##### Material to process #####

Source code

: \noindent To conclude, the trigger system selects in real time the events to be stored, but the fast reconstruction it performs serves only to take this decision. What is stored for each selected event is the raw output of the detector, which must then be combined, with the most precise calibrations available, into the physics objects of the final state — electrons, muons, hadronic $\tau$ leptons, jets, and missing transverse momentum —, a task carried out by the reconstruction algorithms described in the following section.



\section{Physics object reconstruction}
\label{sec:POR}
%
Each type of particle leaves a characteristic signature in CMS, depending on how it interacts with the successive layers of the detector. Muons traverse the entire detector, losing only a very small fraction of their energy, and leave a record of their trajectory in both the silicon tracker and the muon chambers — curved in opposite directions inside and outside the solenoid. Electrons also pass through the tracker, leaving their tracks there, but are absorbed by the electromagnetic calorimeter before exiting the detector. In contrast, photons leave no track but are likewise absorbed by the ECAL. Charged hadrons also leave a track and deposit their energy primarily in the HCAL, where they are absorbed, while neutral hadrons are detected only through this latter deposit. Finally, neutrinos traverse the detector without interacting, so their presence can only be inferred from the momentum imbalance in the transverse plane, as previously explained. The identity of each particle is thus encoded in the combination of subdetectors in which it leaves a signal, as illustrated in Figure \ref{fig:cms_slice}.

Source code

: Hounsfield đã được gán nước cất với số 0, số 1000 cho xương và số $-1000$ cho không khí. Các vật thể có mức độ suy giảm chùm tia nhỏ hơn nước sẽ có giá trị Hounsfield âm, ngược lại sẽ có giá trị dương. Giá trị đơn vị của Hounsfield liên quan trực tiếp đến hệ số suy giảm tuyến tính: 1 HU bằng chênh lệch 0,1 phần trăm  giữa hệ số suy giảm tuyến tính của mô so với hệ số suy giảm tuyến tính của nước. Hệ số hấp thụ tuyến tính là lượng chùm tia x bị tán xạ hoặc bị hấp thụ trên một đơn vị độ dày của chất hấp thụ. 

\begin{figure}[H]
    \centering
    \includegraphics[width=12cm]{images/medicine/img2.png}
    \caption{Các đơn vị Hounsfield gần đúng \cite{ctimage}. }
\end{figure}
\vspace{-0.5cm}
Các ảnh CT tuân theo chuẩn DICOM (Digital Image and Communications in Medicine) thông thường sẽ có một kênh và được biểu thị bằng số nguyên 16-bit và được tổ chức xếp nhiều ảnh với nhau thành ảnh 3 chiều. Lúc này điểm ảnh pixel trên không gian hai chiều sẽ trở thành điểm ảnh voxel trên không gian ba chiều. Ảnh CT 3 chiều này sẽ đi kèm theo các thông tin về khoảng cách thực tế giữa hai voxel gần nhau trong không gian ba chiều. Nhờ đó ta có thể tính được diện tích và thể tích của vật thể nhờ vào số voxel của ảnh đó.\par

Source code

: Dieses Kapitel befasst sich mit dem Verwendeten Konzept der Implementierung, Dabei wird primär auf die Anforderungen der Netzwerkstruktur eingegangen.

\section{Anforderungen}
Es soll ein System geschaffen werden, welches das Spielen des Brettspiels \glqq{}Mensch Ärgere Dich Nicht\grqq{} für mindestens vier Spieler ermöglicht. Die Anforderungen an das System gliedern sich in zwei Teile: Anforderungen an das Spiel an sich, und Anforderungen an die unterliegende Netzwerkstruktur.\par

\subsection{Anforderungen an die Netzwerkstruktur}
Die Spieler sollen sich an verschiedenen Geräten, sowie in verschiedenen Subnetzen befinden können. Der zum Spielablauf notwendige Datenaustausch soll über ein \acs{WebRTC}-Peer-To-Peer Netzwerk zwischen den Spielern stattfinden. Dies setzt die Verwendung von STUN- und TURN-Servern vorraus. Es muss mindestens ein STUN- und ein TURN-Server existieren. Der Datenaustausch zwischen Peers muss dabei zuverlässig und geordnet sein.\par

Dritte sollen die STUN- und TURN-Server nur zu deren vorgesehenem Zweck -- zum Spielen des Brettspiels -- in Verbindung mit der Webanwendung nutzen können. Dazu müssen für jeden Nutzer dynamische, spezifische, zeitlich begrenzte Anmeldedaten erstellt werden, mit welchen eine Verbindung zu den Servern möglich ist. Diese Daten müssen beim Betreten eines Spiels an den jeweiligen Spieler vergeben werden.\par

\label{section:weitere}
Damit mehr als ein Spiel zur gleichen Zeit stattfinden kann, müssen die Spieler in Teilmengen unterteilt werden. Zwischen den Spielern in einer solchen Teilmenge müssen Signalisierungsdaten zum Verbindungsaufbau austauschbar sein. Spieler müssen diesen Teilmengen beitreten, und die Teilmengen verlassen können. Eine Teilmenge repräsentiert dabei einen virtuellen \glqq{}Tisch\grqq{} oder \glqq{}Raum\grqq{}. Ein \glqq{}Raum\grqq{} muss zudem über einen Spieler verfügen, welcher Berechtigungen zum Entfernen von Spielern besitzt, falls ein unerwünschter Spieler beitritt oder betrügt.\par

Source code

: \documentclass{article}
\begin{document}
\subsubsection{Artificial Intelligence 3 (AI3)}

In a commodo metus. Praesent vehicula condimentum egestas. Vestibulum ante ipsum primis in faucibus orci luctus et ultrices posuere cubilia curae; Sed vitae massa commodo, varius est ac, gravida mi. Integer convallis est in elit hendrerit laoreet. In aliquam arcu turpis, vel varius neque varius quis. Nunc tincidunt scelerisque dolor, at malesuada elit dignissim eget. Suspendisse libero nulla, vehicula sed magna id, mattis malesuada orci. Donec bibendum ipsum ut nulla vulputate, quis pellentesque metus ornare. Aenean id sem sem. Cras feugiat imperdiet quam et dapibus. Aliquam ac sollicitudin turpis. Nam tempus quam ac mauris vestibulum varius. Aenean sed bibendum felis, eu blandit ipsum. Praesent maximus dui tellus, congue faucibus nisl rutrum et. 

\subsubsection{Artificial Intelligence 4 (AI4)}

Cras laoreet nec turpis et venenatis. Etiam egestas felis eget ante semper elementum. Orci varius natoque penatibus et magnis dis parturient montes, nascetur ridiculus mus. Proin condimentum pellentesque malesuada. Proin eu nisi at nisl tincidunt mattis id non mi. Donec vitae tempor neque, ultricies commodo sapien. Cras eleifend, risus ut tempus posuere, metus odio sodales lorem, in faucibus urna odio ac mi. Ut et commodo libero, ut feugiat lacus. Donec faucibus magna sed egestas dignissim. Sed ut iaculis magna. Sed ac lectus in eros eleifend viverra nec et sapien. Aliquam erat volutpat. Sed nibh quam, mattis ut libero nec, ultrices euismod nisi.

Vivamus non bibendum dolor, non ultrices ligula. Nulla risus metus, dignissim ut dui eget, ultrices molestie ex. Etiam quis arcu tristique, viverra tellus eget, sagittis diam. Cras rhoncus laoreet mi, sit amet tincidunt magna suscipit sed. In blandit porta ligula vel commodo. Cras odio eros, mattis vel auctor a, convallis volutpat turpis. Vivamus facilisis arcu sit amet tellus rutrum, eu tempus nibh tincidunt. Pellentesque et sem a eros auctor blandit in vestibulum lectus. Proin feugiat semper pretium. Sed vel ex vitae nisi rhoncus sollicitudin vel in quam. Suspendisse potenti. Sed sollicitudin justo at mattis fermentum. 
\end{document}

#####

### Your task:
Return the listing above exactly, line for line.

### Task response:
Source code

: \noindent To conclude, the trigger system selects in real time the events to be stored, but the fast reconstruction it performs serves only to take this decision. What is stored for each selected event is the raw output of the detector, which must then be combined, with the most precise calibrations available, into the physics objects of the final state — electrons, muons, hadronic $\tau$ leptons, jets, and missing transverse momentum —, a task carried out by the reconstruction algorithms described in the following section.



\section{Physics object reconstruction}
\label{sec:POR}
%
Each type of particle leaves a characteristic signature in CMS, depending on how it interacts with the successive layers of the detector. Muons traverse the entire detector, losing only a very small fraction of their energy, and leave a record of their trajectory in both the silicon tracker and the muon chambers — curved in opposite directions inside and outside the solenoid. Electrons also pass through the tracker, leaving their tracks there, but are absorbed by the electromagnetic calorimeter before exiting the detector. In contrast, photons leave no track but are likewise absorbed by the ECAL. Charged hadrons also leave a track and deposit their energy primarily in the HCAL, where they are absorbed, while neutral hadrons are detected only through this latter deposit. Finally, neutrinos traverse the detector without interacting, so their presence can only be inferred from the momentum imbalance in the transverse plane, as previously explained. The identity of each particle is thus encoded in the combination of subdetectors in which it leaves a signal, as illustrated in Figure \ref{fig:cms_slice}.

Source code

: Hounsfield đã được gán nước cất với số 0, số 1000 cho xương và số $-1000$ cho không khí. Các vật thể có mức độ suy giảm chùm tia nhỏ hơn nước sẽ có giá trị Hounsfield âm, ngược lại sẽ có giá trị dương. Giá trị đơn vị của Hounsfield liên quan trực tiếp đến hệ số suy giảm tuyến tính: 1 HU bằng chênh lệch 0,1 phần trăm  giữa hệ số suy giảm tuyến tính của mô so với hệ số suy giảm tuyến tính của nước. Hệ số hấp thụ tuyến tính là lượng chùm tia x bị tán xạ hoặc bị hấp thụ trên một đơn vị độ dày của chất hấp thụ. 

\begin{figure}[H]
    \centering
    \includegraphics[width=12cm]{images/medicine/img2.png}
    \caption{Các đơn vị Hounsfield gần đúng \cite{ctimage}. }
\end{figure}
\vspace{-0.5cm}
Các ảnh CT tuân theo chuẩn DICOM (Digital Image and Communications in Medicine) thông thường sẽ có một kênh và được biểu thị bằng số nguyên 16-bit và được tổ chức xếp nhiều ảnh với nhau thành ảnh 3 chiều. Lúc này điểm ảnh pixel trên không gian hai chiều sẽ trở thành điểm ảnh voxel trên không gian ba chiều. Ảnh CT 3 chiều này sẽ đi kèm theo các thông tin về khoảng cách thực tế giữa hai voxel gần nhau trong không gian ba chiều. Nhờ đó ta có thể tính được diện tích và thể tích của vật thể nhờ vào số voxel của ảnh đó.\par

Source code

: Dieses Kapitel befasst sich mit dem Verwendeten Konzept der Implementierung, Dabei wird primär auf die Anforderungen der Netzwerkstruktur eingegangen.

\section{Anforderungen}
Es soll ein System geschaffen werden, welches das Spielen des Brettspiels \glqq{}Mensch Ärgere Dich Nicht\grqq{} für mindestens vier Spieler ermöglicht. Die Anforderungen an das System gliedern sich in zwei Teile: Anforderungen an das Spiel an sich, und Anforderungen an die unterliegende Netzwerkstruktur.\par

\subsection{Anforderungen an die Netzwerkstruktur}
Die Spieler sollen sich an verschiedenen Geräten, sowie in verschiedenen Subnetzen befinden können. Der zum Spielablauf notwendige Datenaustausch soll über ein \acs{WebRTC}-Peer-To-Peer Netzwerk zwischen den Spielern stattfinden. Dies setzt die Verwendung von STUN- und TURN-Servern vorraus. Es muss mindestens ein STUN- und ein TURN-Server existieren. Der Datenaustausch zwischen Peers muss dabei zuverlässig und geordnet sein.\par

Dritte sollen die STUN- und TURN-Server nur zu deren vorgesehenem Zweck -- zum Spielen des Brettspiels -- in Verbindung mit der Webanwendung nutzen können. Dazu müssen für jeden Nutzer dynamische, spezifische, zeitlich begrenzte Anmeldedaten erstellt werden, mit welchen eine Verbindung zu den Servern möglich ist. Diese Daten müssen beim Betreten eines Spiels an den jeweiligen Spieler vergeben werden.\par

\label{section:weitere}
Damit mehr als ein Spiel zur gleichen Zeit stattfinden kann, müssen die Spieler in Teilmengen unterteilt werden. Zwischen den Spielern in einer solchen Teilmenge müssen Signalisierungsdaten zum Verbindungsaufbau austauschbar sein. Spieler müssen diesen Teilmengen beitreten, und die Teilmengen verlassen können. Eine Teilmenge repräsentiert dabei einen virtuellen \glqq{}Tisch\grqq{} oder \glqq{}Raum\grqq{}. Ein \glqq{}Raum\grqq{} muss zudem über einen Spieler verfügen, welcher Berechtigungen zum Entfernen von Spielern besitzt, falls ein unerwünschter Spieler beitritt oder betrügt.\par

Source code

: \documentclass{article}
\begin{document}
\subsubsection{Artificial Intelligence 3 (AI3)}

In a commodo metus. Praesent vehicula condimentum egestas. Vestibulum ante ipsum primis in faucibus orci luctus et ultrices posuere cubilia curae; Sed vitae massa commodo, varius est ac, gravida mi. Integer convallis est in elit hendrerit laoreet. In aliquam arcu turpis, vel varius neque varius quis. Nunc tincidunt scelerisque dolor, at malesuada elit dignissim eget. Suspendisse libero nulla, vehicula sed magna id, mattis malesuada orci. Donec bibendum ipsum ut nulla vulputate, quis pellentesque metus ornare. Aenean id sem sem. Cras feugiat imperdiet quam et dapibus. Aliquam ac sollicitudin turpis. Nam tempus quam ac mauris vestibulum varius. Aenean sed bibendum felis, eu blandit ipsum. Praesent maximus dui tellus, congue faucibus nisl rutrum et. 

\subsubsection{Artificial Intelligence 4 (AI4)}

Cras laoreet nec turpis et venenatis. Etiam egestas felis eget ante semper elementum. Orci varius natoque penatibus et magnis dis parturient montes, nascetur ridiculus mus. Proin condimentum pellentesque malesuada. Proin eu nisi at nisl tincidunt mattis id non mi. Donec vitae tempor neque, ultricies commodo sapien. Cras eleifend, risus ut tempus posuere, metus odio sodales lorem, in faucibus urna odio ac mi. Ut et commodo libero, ut feugiat lacus. Donec faucibus magna sed egestas dignissim. Sed ut iaculis magna. Sed ac lectus in eros eleifend viverra nec et sapien. Aliquam erat volutpat. Sed nibh quam, mattis ut libero nec, ultrices euismod nisi.

Vivamus non bibendum dolor, non ultrices ligula. Nulla risus metus, dignissim ut dui eget, ultrices molestie ex. Etiam quis arcu tristique, viverra tellus eget, sagittis diam. Cras rhoncus laoreet mi, sit amet tincidunt magna suscipit sed. In blandit porta ligula vel commodo. Cras odio eros, mattis vel auctor a, convallis volutpat turpis. Vivamus facilisis arcu sit amet tellus rutrum, eu tempus nibh tincidunt. Pellentesque et sem a eros auctor blandit in vestibulum lectus. Proin feugiat semper pretium. Sed vel ex vitae nisi rhoncus sollicitudin vel in quam. Suspendisse potenti. Sed sollicitudin justo at mattis fermentum. 
\end{document}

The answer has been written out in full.